_Task goal:_ Below are several entries. Transcribe exactly those lines that fall from the one with "Process (敏捷软件过程) ***" through the one with "Principle (LSP) (里氏代换原则)", end lines included.

= = = =

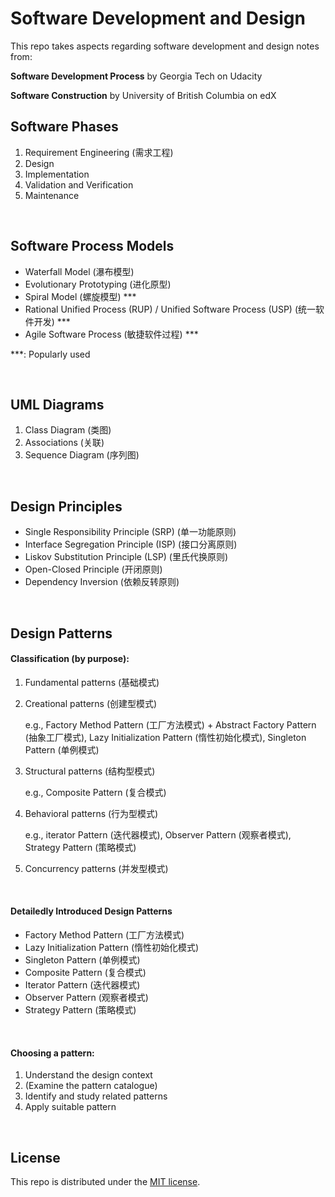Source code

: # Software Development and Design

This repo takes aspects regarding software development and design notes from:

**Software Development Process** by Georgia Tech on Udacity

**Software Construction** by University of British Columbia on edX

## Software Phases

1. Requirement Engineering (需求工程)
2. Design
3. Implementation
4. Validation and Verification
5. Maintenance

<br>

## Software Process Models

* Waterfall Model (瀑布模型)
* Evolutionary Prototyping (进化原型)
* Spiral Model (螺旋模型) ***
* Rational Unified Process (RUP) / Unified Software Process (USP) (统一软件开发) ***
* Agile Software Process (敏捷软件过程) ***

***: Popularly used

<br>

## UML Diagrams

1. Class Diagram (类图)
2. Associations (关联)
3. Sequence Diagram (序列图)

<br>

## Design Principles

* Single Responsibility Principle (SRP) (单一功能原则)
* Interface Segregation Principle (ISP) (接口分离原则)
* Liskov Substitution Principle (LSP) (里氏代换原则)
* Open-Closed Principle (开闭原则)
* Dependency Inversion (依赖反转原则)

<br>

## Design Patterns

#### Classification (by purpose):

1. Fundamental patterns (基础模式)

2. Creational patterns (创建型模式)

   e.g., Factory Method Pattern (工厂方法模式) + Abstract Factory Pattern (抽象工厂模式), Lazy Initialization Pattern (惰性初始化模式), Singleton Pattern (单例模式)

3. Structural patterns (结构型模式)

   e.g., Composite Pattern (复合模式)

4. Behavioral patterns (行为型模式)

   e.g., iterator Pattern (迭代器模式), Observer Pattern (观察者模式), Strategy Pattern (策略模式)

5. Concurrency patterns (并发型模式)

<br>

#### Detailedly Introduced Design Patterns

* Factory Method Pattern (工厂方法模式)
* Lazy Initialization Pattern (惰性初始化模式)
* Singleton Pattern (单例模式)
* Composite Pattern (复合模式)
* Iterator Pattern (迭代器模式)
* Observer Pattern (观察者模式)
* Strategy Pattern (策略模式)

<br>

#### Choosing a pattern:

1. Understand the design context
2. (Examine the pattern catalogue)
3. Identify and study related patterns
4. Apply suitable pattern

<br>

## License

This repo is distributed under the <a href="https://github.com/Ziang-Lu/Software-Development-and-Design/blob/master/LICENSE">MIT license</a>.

= = = =

_Exercise response:_
* Agile Software Process (敏捷软件过程) ***

***: Popularly used

<br>

## UML Diagrams

1. Class Diagram (类图)
2. Associations (关联)
3. Sequence Diagram (序列图)

<br>

## Design Principles

* Single Responsibility Principle (SRP) (单一功能原则)
* Interface Segregation Principle (ISP) (接口分离原则)
* Liskov Substitution Principle (LSP) (里氏代换原则)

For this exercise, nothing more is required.